---------- EXTRACTED MATERIAL ----------

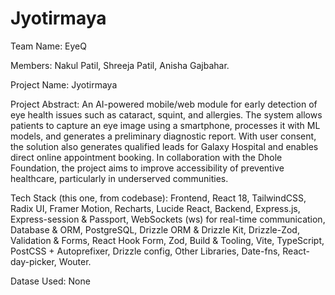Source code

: # Jyotirmaya
Team Name: EyeQ 

Members: Nakul Patil,
         Shreeja Patil,
         Anisha Gajbahar.
         
Project Name: Jyotirmaya

Project Abstract:
An AI-powered mobile/web module for early detection of eye health issues such as cataract, squint, and allergies. The system allows patients to capture an eye image using a smartphone, processes it with ML models, and generates a preliminary diagnostic report. With user consent, the solution also generates qualified leads for Galaxy Hospital and enables direct online appointment booking. In collaboration with the Dhole Foundation, the project aims to improve accessibility of preventive healthcare, particularly in underserved communities.

Tech Stack (this one, from codebase):
Frontend,
React 18,
TailwindCSS, 
Radix UI,
Framer Motion, 
Recharts,
Lucide React, 
Backend,
Express.js,
Express-session & Passport, 
WebSockets (ws) for real-time communication,
Database & ORM,
PostgreSQL,
Drizzle ORM & Drizzle Kit, 
Drizzle-Zod,
Validation & Forms,
React Hook Form,
Zod,
Build & Tooling,
Vite,
TypeScript,
PostCSS + Autoprefixer,
Drizzle config,
Other Libraries,
Date-fns,
React-day-picker,
Wouter.

Datase Used: None
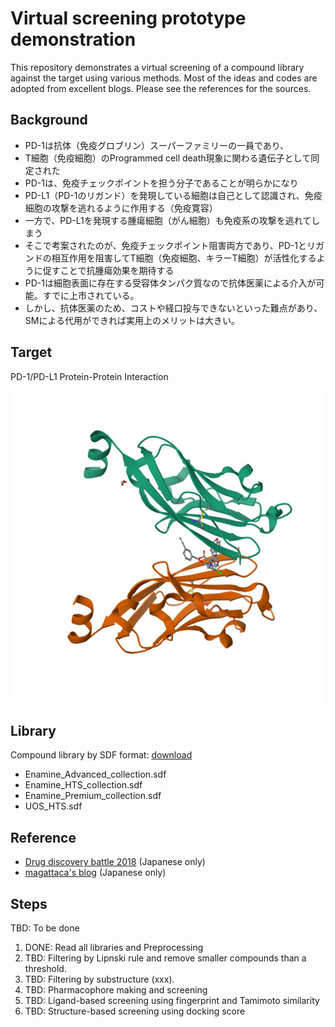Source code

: # Virtual screening prototype demonstration

This repository demonstrates a virtual screening of a compound library against the target using various methods. Most of the ideas and codes are adopted from excellent blogs. Please see the references for the sources. 

## Background
- PD-1は抗体（免疫グロブリン）スーパーファミリーの一員であり、
- T細胞（免疫細胞）のProgrammed cell death現象に関わる遺伝子として同定された
- PD-1は、免疫チェックポイントを担う分子であることが明らかになり
- PD-L1（PD-1のリガンド）を発現している細胞は自己として認識され、免疫細胞の攻撃を逃れるように作用する（免疫寛容）
- 一方で、PD-L1を発現する腫瘍細胞（がん細胞）も免疫系の攻撃を逃れてしまう
- そこで考案されたのが、免疫チェックポイント阻害両方であり、PD-1とリガンドの相互作用を阻害してT細胞（免疫細胞、キラーT細胞）が活性化するように促すことで抗腫瘍効果を期待する
- PD-1は細胞表面に存在する受容体タンパク質なので抗体医薬による介入が可能。すでに上市されている。
- しかし、抗体医薬のため、コストや経口投与できないといった難点があり、SMによる代用ができれば実用上のメリットは大きい。



## Target
PD-1/PD-L1 Protein-Protein Interaction

![6R3K](assets/imgs/6r3k_assembly-1.jpeg)

## Library
Compound library by SDF format: [download](https://souyakuchan.s3.amazonaws.com/ddraids/2018/share/library.tar.gz)
- Enamine_Advanced_collection.sdf
- Enamine_HTS_collection.sdf
- Enamine_Premium_collection.sdf
- UOS_HTS.sdf


## Reference
- [Drug discovery battle 2018](https://gist.github.com/souyakuchan/7f9add656d9d6b91f02f6939b88aa2c8) (Japanese only)
- [magattaca's blog](https://magattaca.hatenablog.com/) (Japanese only)


## Steps
TBD: To be done
1. DONE: Read all libraries and Preprocessing
2. TBD: Filtering by Lipnski rule and remove smaller compounds than a threshold.
3. TBD: Filtering by substructure (xxx).
4. TBD: Pharmacophore making and screening
5. TBD: Ligand-based screening using fingerprint and Tamimoto similarity
6. TBD: Structure-based screening using docking score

----------

:: AIM OF THE EXERCISE ::
Which lines in the data hold the string "React"? Copy each of them.

:: EXERCISE SOLUTION ::
React 18,
Lucide React, 
React Hook Form,
React-day-picker,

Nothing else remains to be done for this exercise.